--- Recorded data Enclosed Below ---
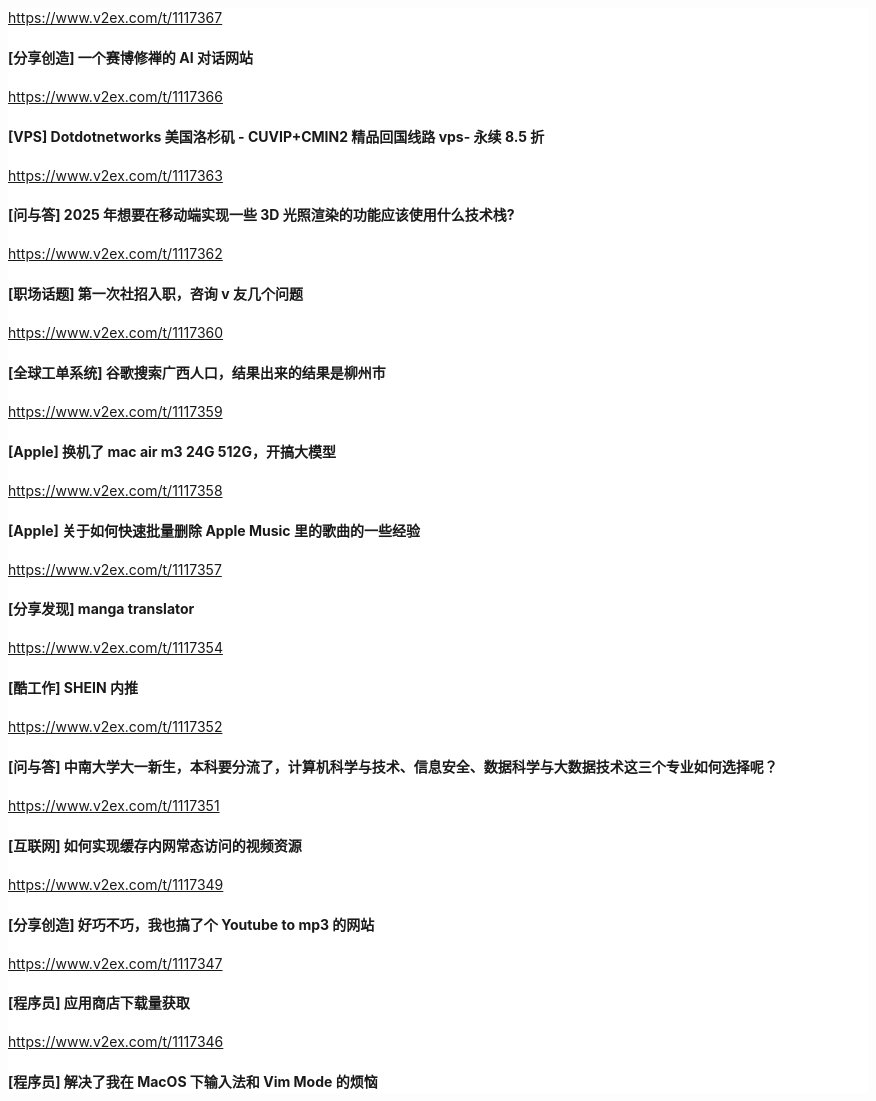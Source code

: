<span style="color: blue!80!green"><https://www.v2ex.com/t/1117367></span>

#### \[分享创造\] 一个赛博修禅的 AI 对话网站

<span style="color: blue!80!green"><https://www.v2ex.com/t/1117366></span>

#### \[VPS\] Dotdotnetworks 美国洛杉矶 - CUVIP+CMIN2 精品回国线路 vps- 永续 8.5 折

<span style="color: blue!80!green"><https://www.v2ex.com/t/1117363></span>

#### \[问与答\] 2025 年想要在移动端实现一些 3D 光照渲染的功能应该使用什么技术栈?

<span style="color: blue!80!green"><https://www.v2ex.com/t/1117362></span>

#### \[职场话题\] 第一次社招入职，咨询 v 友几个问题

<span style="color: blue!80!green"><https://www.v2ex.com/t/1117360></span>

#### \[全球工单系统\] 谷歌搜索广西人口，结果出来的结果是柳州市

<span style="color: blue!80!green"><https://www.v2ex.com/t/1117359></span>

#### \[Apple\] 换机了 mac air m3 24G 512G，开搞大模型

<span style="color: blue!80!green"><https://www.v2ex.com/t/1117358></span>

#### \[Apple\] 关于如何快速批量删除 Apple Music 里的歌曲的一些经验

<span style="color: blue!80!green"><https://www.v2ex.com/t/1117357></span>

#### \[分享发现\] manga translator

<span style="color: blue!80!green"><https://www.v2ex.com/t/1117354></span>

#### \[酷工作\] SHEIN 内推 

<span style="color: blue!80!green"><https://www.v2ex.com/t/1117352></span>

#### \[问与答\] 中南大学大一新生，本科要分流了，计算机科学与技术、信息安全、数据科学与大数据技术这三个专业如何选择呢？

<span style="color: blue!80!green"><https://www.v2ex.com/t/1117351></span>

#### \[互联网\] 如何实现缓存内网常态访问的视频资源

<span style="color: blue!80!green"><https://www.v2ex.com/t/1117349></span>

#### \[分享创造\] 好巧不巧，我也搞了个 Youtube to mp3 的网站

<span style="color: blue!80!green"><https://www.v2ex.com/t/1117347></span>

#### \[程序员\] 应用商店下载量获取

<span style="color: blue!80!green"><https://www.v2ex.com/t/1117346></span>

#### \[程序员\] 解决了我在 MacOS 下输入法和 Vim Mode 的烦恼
--- End of Enclosed Recorded data ---
--- Recorded data Enclosed Below ---
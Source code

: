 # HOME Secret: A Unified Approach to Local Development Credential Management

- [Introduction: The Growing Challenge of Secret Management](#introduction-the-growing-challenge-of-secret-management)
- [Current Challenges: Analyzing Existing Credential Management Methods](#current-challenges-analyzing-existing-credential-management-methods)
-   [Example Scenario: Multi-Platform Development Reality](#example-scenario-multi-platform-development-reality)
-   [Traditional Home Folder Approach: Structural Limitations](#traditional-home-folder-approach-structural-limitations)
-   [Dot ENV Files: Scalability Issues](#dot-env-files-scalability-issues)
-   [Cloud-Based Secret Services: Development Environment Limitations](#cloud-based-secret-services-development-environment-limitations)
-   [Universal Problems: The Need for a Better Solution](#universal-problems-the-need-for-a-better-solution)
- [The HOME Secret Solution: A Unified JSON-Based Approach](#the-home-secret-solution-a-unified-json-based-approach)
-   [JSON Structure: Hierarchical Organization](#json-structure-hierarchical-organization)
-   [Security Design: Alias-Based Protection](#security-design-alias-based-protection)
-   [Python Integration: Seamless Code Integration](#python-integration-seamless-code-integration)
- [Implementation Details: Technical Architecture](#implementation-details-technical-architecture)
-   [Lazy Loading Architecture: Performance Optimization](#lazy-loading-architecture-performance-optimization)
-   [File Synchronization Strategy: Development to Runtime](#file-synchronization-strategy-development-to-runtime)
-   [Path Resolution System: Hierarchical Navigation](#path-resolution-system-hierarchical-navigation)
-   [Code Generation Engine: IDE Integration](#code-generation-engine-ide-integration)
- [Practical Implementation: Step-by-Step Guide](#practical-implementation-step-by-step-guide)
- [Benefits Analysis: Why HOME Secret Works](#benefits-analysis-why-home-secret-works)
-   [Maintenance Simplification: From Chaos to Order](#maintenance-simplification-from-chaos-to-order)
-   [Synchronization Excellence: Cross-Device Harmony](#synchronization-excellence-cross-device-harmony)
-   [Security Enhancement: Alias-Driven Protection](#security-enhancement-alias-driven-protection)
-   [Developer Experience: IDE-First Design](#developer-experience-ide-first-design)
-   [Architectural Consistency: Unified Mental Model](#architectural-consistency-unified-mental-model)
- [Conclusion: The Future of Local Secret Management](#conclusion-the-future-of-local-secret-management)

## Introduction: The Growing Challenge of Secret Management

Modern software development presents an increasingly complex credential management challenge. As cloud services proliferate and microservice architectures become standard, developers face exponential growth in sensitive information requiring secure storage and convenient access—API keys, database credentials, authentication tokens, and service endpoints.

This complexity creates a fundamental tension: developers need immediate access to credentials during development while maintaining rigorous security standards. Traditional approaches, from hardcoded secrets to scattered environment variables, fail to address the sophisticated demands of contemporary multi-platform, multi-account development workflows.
--- End of Enclosed Recorded data ---
--- Recorded data Enclosed Below ---
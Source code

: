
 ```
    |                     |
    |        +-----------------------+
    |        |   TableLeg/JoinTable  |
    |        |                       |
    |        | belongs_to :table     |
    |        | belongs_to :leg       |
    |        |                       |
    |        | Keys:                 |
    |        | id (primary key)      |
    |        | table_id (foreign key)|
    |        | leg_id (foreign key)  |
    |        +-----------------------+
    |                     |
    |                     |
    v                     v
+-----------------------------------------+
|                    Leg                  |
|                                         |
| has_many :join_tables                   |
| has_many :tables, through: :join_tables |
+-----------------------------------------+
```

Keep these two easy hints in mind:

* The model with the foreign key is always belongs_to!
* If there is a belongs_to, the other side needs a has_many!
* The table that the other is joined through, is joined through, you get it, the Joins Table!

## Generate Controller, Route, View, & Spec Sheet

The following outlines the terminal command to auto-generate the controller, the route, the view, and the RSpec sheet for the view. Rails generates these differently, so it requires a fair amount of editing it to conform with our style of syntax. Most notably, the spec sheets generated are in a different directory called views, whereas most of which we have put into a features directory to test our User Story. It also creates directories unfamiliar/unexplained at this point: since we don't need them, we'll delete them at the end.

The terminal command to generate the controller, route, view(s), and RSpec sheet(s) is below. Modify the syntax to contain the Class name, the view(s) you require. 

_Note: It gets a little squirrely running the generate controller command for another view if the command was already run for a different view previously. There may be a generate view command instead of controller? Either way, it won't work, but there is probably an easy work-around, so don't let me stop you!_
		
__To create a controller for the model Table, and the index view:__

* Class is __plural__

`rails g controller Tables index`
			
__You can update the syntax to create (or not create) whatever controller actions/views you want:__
--- End of Enclosed Recorded data ---
## How to complete this task
Every line containing the string "Protection" should be pulled from the listing and copied.

## Answer to this exercise
-   [Security Design: Alias-Based Protection](#security-design-alias-based-protection)
-   [Security Enhancement: Alias-Driven Protection](#security-enhancement-alias-driven-protection)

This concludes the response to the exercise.